Reversal Of Fortunes


Tiger Woods risks being surpassed by Phil Mickelson in the world ranking after this week.

PONTE VEDRA BEACH, Fla. -- They came through the press room on Tuesday at the Players, first Tiger Woods, then Phil Mickelson, both coming from different places right now, but both needing each other. That's needing each other, not needling each other.

There is no doubt they bring out the best in one other. It is no coincidence that Mickelson started playing his best golf since Woods returned after his "indefinite" leave of absence ended at 144 days. As Mickelson said, "I feel like [Tiger] actually helps me play my best."

Woods wouldn't go that far, but the fact that Mickelson could become No. 1 with a victory this week is sort of adding insult to the personal injury Tiger has inflicted upon himself. He dismissed it by saying, "Well, if you look at our careers, it's gone in streaks like that where I'll get him, he'll get me, and it kind of goes in little spurts. And granted, we've been going at it for, what, 13 years. So yeah, right now he's won a few and hopefully I can win a few, too."

That's Woods' problem. He hasn't won a golf tournament since the Australian Masters last November. Twice previously, while going through swing changes, David Duval and Vijay Singh have passed him. Now that he's going through life changes, and emotional issues that he says are taking a toll on his golf swing, Woods seems vulnerable. "To be No. 1 and continue being No. 1, you have to win golf tournaments," he said. "And I haven't done that in a while. I haven't played in a while."

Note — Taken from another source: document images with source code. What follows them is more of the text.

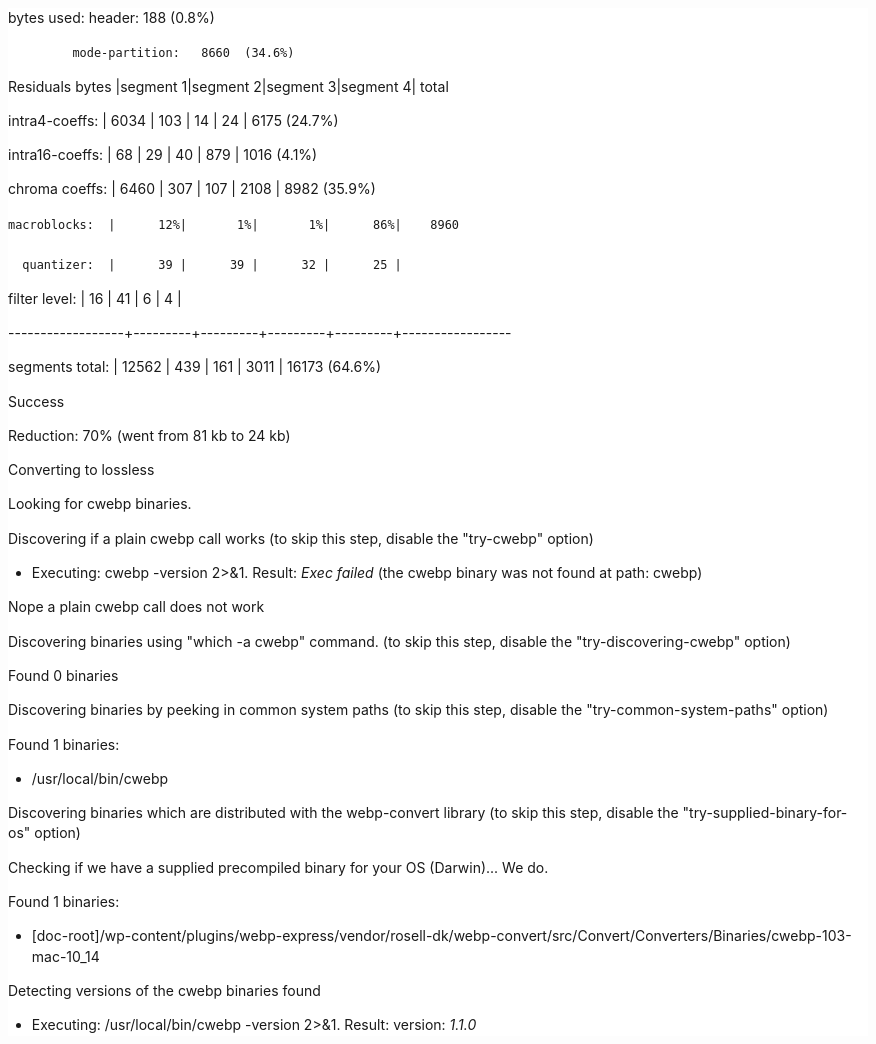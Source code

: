 bytes used:  header:            188  (0.8%)

             mode-partition:   8660  (34.6%)

 Residuals bytes  |segment 1|segment 2|segment 3|segment 4|  total

  intra4-coeffs:  |    6034 |     103 |      14 |      24 |    6175  (24.7%)

 intra16-coeffs:  |      68 |      29 |      40 |     879 |    1016  (4.1%)

  chroma coeffs:  |    6460 |     307 |     107 |    2108 |    8982  (35.9%)

    macroblocks:  |      12%|       1%|       1%|      86%|    8960

      quantizer:  |      39 |      39 |      32 |      25 |

   filter level:  |      16 |      41 |       6 |       4 |

------------------+---------+---------+---------+---------+-----------------

 segments total:  |   12562 |     439 |     161 |    3011 |   16173  (64.6%)


Success

Reduction: 70% (went from 81 kb to 24 kb)


Converting to lossless

Looking for cwebp binaries.

Discovering if a plain cwebp call works (to skip this step, disable the "try-cwebp" option)

- Executing: cwebp -version 2>&1. Result: *Exec failed* (the cwebp binary was not found at path: cwebp)

Nope a plain cwebp call does not work

Discovering binaries using "which -a cwebp" command. (to skip this step, disable the "try-discovering-cwebp" option)

Found 0 binaries

Discovering binaries by peeking in common system paths (to skip this step, disable the "try-common-system-paths" option)

Found 1 binaries: 

- /usr/local/bin/cwebp

Discovering binaries which are distributed with the webp-convert library (to skip this step, disable the "try-supplied-binary-for-os" option)

Checking if we have a supplied precompiled binary for your OS (Darwin)... We do.

Found 1 binaries: 

- [doc-root]/wp-content/plugins/webp-express/vendor/rosell-dk/webp-convert/src/Convert/Converters/Binaries/cwebp-103-mac-10_14

Detecting versions of the cwebp binaries found

- Executing: /usr/local/bin/cwebp -version 2>&1. Result: version: *1.1.0*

And when he played last weekend, he missed the cut, shooting 79 on Friday at the Quail Hollow Championship in a round that was historic in the sense that for the first time it looked like Woods gave up on a round. With Woods' driver still giving him fits, speculation has heated up that Hank Haney's tenure as swing coach could be coming to an end. While Haney is in Ponte Vedra, he hasn't been working with Tiger on property. When Tiger was asked about their relationship, he responded flatly. "I'm still working with him, yeah," he said.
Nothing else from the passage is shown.